Seorang saksi bernama Moh. Kahfi, 51, yang saat itu sedang bekerja sebagai driver ojek online melihat korban berhenti di pinggir jalan.
Saksi awalnya mengira korban hendak beristirahat.
"Namun, saksi melihat korban tampak sangat pucat sehingga merasa curiga dan kemudian berbalik untuk melihat kondisinya,” terang Aiptu Ayu, Selasa (25/8/2026).
Baca Juga: Cegah Kebakaran, Dispar Bali Minta Pengelola Desa Wisata Tingkatkan Kewaspadaan
Kecurigaan saksi terbukti. Setelah memarkirkan sepeda, korban berdiri dalam kondisi tubuh gemetar.
Tak lama kemudian korban tiba-tiba jatuh tersungkur dan tidak sadarkan diri. Akibat terjatuh, korban mengalami luka pada bagian mulut.
Warga yang mengetahui kejadian tersebut langsung berupaya memberikan pertolongan dan menghubungi pihak terkait.
“Saat berdiri, tubuh korban terlihat gemetar. Kemudian korban tiba-tiba jatuh tersungkur dan tidak sadarkan diri,” jelasnya.
Petugas Puskesmas Kuta Utara yang datang melakukan pemeriksaan. Hasil pemeriksaan menunjukkan pupil mata korban sudah melebar, nadi pusat tidak teraba, tekanan darah tidak terbaca serta saturasi oksigen tidak terdeteksi.
Kondisi korban juga sudah membiru dan terdapat darah keluar dari mulut.
Dari pemeriksaan awal, korban diduga mengalami serangan jantung. Dugaan tersebut diperkuat keterangan keluarga yang menyebut korban memiliki riwayat tekanan darah tinggi.
“Korban diketahui memiliki riwayat tensi tinggi.

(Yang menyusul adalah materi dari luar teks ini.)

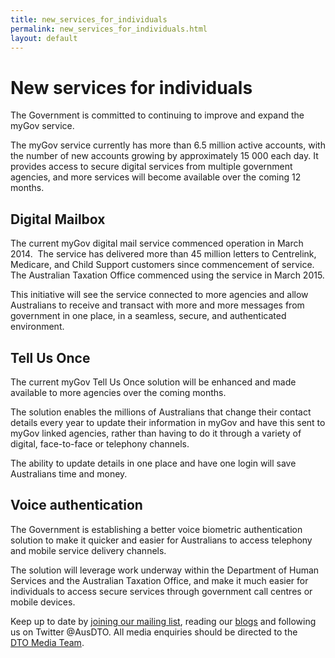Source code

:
 ```yaml
---
title: new_services_for_individuals
permalink: new_services_for_individuals.html
layout: default
---
```

New services for individuals
============================

The Government is committed to continuing to improve and expand the myGov service.

The myGov service currently has more than 6.5 million active accounts, with the number of new accounts growing by approximately 15 000 each day. It provides access to secure digital services from multiple government agencies, and more services will become available over the coming 12 months.

Digital Mailbox
---------------

The current myGov digital mail service commenced operation in March 2014.  The service has delivered more than 45 million letters to Centrelink, Medicare, and Child Support customers since commencement of service. The Australian Taxation Office commenced using the service in March 2015.

This initiative will see the service connected to more agencies and allow Australians to receive and transact with more and more messages from government in one place, in a seamless, secure, and authenticated environment.

Tell Us Once
------------

The current myGov Tell Us Once solution will be enhanced and made available to more agencies over the coming months.

The solution enables the millions of Australians that change their contact details every year to update their information in myGov and have this sent to myGov linked agencies, rather than having to do it through a variety of digital, face-to-face or telephony channels.

The ability to update details in one place and have one login will save Australians time and money.

Voice authentication
--------------------

The Government is establishing a better voice biometric authentication solution to make it quicker and easier for Australians to access telephony and mobile service delivery channels.

The solution will leverage work underway within the Department of Human Services and the Australian Taxation Office, and make it much easier for individuals to access secure services through government call centres or mobile devices.

Keep up to date by [joining our mailing list](http://govspace.us10.list-manage.com/subscribe?u=18f172213d32ca205c7e524bd&id=172d06cc83), reading our [blogs](../news-media/foi_act_and_information_publication_scheme.md) and following us on Twitter @AusDTO. All media enquiries should be directed to the [DTO Media Team](mailto:DTOMedia@pmc.gov.au).

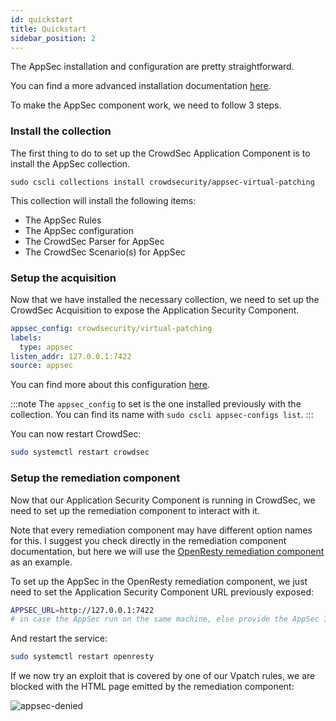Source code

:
 ```yaml
---
id: quickstart
title: Quickstart
sidebar_position: 2
---
```


<!-- @jdv deprecated, or we link it in installation tutorial (renaming it too) but lets not have dup content -->

The AppSec installation and configuration are pretty straightforward.

You can find a more advanced installation documentation [here](/appsec/installation.md).

To make the AppSec component work, we need to follow 3 steps.

### Install the collection

The first thing to do to set up the CrowdSec Application Component is to install the AppSec collection.

```
sudo cscli collections install crowdsecurity/appsec-virtual-patching
```

This collection will install the following items:

- The AppSec Rules
- The AppSec configuration
- The CrowdSec Parser for AppSec
- The CrowdSec Scenario(s) for AppSec

### Setup the acquisition

Now that we have installed the necessary collection, we need to set up the CrowdSec Acquisition to expose the Application Security Component.

```yaml title="/etc/crowdsec/acquis.yaml"
appsec_config: crowdsecurity/virtual-patching
labels:
  type: appsec
listen_addr: 127.0.0.1:7422
source: appsec
```

You can find more about this configuration [here](/data_sources/appsec.md).

:::note
The `appsec_config` to set is the one installed previously with the collection. You can find its name with `sudo cscli appsec-configs list`.
:::

You can now restart CrowdSec:

```bash
sudo systemctl restart crowdsec
```

### Setup the remediation component

Now that our Application Security Component is running in CrowdSec, we need to set up the remediation component to interact with it.

Note that every remediation component may have different option names for this.
I suggest you check directly in the remediation component documentation, but here we will use the [OpenResty remediation component](/u/bouncers/openresty) as an example.

To set up the AppSec in the OpenResty remediation component, we just need to set the Application Security Component URL previously exposed:

```bash title="/etc/crowdsec/bouncers/crowdsec-openresty-bouncer.conf"
APPSEC_URL=http://127.0.0.1:7422
# in case the AppSec run on the same machine, else provide the AppSec IP
```

And restart the service:

```bash
sudo systemctl restart openresty
```

If we now try an exploit that is covered by one of our Vpatch rules, we are blocked with the HTML page emitted by the remediation component:

![appsec-denied](/img/appsec_denied.png)
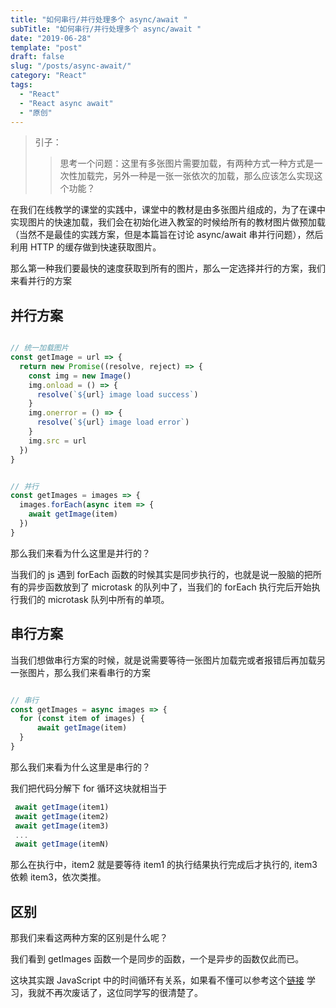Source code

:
 ```yaml
---
title: "如何串行/并行处理多个 async/await "
subTitle: "如何串行/并行处理多个 async/await "
date: "2019-06-28"
template: "post"
draft: false
slug: "/posts/async-await/"
category: "React"
tags:
  - "React"
  - "React async await"
  - "原创"
---
```


> 引子：
>> 思考一个问题：这里有多张图片需要加载，有两种方式一种方式是一次性加载完，另外一种是一张一张依次的加载，那么应该怎么实现这个功能？

在我们在线教学的课堂的实践中，课堂中的教材是由多张图片组成的，为了在课中实现图片的快速加载，我们会在初始化进入教室的时候给所有的教材图片做预加载（当然不是最佳的实践方案，但是本篇旨在讨论 async/await 串并行问题），然后利用 HTTP 的缓存做到快速获取图片。

那么第一种我们要最快的速度获取到所有的图片，那么一定选择并行的方案，我们来看并行的方案

## 并行方案
```javascript

// 统一加载图片
const getImage = url => {
  return new Promise((resolve, reject) => {
    const img = new Image()
    img.onload = () => {
      resolve(`${url} image load success`)
    }
    img.onerror = () => {
      resolve(`${url} image load error`)
    }
    img.src = url
  })
}

```

```javascript

// 并行
const getImages = images => {
  images.forEach(async item => {
    await getImage(item)
  })
}

```

那么我们来看为什么这里是并行的？

当我们的 js 遇到 forEach 函数的时候其实是同步执行的，也就是说一股脑的把所有的异步函数放到了 microtask 的队列中了，当我们的 forEach 执行完后开始执行我们的 microtask 队列中所有的单项。


## 串行方案

当我们想做串行方案的时候，就是说需要等待一张图片加载完或者报错后再加载另一张图片，那么我们来看串行的方案

```javascript

// 串行
const getImages = async images => {
  for (const item of images) {
      await getImage(item)
  }
}

```
 那么我们来看为什么这里是串行的？

我们把代码分解下
for 循环这块就相当于
```javascript
 await getImage(item1)
 await getImage(item2)
 await getImage(item3)
 ...
 await getImage(itemN)
```
那么在执行中，item2 就是要等待 item1 的执行结果执行完成后才执行的, item3 依赖 item3，依次类推。

##  区别
那我们来看这两种方案的区别是什么呢？

我们看到 getImages 函数一个是同步的函数，一个是异步的函数仅此而已。

这块其实跟 JavaScript 中的时间循环有关系，如果看不懂可以参考这个[链接](https://github.com/Advanced-Frontend/Daily-Interview-Question/issues/7?from=groupmessage&isappinstalled=0) 学习，我就不再次废话了，这位同学写的很清楚了。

Meski demikian, korban tetap rutin melakukan olahraga bersepeda,” ungkap Aiptu Ayu.
Petugas memperkirakan korban telah meninggal dunia sekitar satu jam sebelum dilakukan pemeriksaan. Kendati demikian, untuk memastikan penyebab kematian secara medis, otopsi tetap diperlukan.
Jenazah kemudian dievakuasi menggunakan ambulans PC GP Ansor Kabupaten Badung menuju RSUP Prof. dr. I.G.N.G. Ngoerah, Denpasar, sekitar pukul 10.50 Wita.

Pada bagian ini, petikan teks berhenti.